Material for this task:
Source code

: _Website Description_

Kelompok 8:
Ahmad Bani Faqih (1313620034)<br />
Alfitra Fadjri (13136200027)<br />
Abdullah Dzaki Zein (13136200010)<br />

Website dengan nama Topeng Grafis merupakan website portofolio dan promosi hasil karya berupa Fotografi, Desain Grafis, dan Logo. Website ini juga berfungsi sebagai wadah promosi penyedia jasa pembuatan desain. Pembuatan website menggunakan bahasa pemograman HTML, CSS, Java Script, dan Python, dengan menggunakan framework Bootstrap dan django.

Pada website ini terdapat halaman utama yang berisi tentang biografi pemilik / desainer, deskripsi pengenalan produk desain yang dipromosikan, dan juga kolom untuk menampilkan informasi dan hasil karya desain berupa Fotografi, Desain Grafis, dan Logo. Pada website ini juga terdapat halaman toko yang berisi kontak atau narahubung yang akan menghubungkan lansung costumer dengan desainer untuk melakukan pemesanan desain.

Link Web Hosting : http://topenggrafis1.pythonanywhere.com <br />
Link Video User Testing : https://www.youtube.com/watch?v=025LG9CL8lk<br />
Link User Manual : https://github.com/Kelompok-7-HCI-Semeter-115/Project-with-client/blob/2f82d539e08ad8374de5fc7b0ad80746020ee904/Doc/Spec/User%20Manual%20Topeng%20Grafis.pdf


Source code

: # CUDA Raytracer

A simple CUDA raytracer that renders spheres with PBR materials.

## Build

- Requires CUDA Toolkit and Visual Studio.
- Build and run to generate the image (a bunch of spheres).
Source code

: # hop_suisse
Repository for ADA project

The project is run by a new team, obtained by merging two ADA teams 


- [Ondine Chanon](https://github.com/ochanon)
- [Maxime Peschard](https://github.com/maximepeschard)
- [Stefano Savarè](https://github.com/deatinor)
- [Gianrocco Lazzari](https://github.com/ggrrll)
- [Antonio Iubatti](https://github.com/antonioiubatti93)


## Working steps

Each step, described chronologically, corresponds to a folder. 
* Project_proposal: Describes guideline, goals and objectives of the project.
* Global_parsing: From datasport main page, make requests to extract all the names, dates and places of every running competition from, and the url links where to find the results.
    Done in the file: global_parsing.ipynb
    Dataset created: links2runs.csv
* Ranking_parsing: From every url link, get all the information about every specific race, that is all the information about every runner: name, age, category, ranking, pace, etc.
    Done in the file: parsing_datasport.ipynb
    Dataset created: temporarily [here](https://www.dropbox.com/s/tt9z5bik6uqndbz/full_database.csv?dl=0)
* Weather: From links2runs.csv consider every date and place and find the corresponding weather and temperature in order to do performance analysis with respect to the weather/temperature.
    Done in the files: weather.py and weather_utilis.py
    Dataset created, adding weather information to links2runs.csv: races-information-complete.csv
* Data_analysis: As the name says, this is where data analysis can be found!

Task: Transcribe the records above in full, exactly as they stand.

Answer to this task:
Source code

: _Website Description_

Kelompok 8:
Ahmad Bani Faqih (1313620034)<br />
Alfitra Fadjri (13136200027)<br />
Abdullah Dzaki Zein (13136200010)<br />

Website dengan nama Topeng Grafis merupakan website portofolio dan promosi hasil karya berupa Fotografi, Desain Grafis, dan Logo. Website ini juga berfungsi sebagai wadah promosi penyedia jasa pembuatan desain. Pembuatan website menggunakan bahasa pemograman HTML, CSS, Java Script, dan Python, dengan menggunakan framework Bootstrap dan django.

Pada website ini terdapat halaman utama yang berisi tentang biografi pemilik / desainer, deskripsi pengenalan produk desain yang dipromosikan, dan juga kolom untuk menampilkan informasi dan hasil karya desain berupa Fotografi, Desain Grafis, dan Logo. Pada website ini juga terdapat halaman toko yang berisi kontak atau narahubung yang akan menghubungkan lansung costumer dengan desainer untuk melakukan pemesanan desain.

Link Web Hosting : http://topenggrafis1.pythonanywhere.com <br />
Link Video User Testing : https://www.youtube.com/watch?v=025LG9CL8lk<br />
Link User Manual : https://github.com/Kelompok-7-HCI-Semeter-115/Project-with-client/blob/2f82d539e08ad8374de5fc7b0ad80746020ee904/Doc/Spec/User%20Manual%20Topeng%20Grafis.pdf


Source code

: # CUDA Raytracer

A simple CUDA raytracer that renders spheres with PBR materials.

## Build

- Requires CUDA Toolkit and Visual Studio.
- Build and run to generate the image (a bunch of spheres).
Source code

: # hop_suisse
Repository for ADA project

The project is run by a new team, obtained by merging two ADA teams 


- [Ondine Chanon](https://github.com/ochanon)
- [Maxime Peschard](https://github.com/maximepeschard)
- [Stefano Savarè](https://github.com/deatinor)
- [Gianrocco Lazzari](https://github.com/ggrrll)
- [Antonio Iubatti](https://github.com/antonioiubatti93)


## Working steps

Each step, described chronologically, corresponds to a folder. 
* Project_proposal: Describes guideline, goals and objectives of the project.
* Global_parsing: From datasport main page, make requests to extract all the names, dates and places of every running competition from, and the url links where to find the results.
    Done in the file: global_parsing.ipynb
    Dataset created: links2runs.csv
* Ranking_parsing: From every url link, get all the information about every specific race, that is all the information about every runner: name, age, category, ranking, pace, etc.
    Done in the file: parsing_datasport.ipynb
    Dataset created: temporarily [here](https://www.dropbox.com/s/tt9z5bik6uqndbz/full_database.csv?dl=0)
* Weather: From links2runs.csv consider every date and place and find the corresponding weather and temperature in order to do performance analysis with respect to the weather/temperature.
    Done in the files: weather.py and weather_utilis.py
    Dataset created, adding weather information to links2runs.csv: races-information-complete.csv
* Data_analysis: As the name says, this is where data analysis can be found!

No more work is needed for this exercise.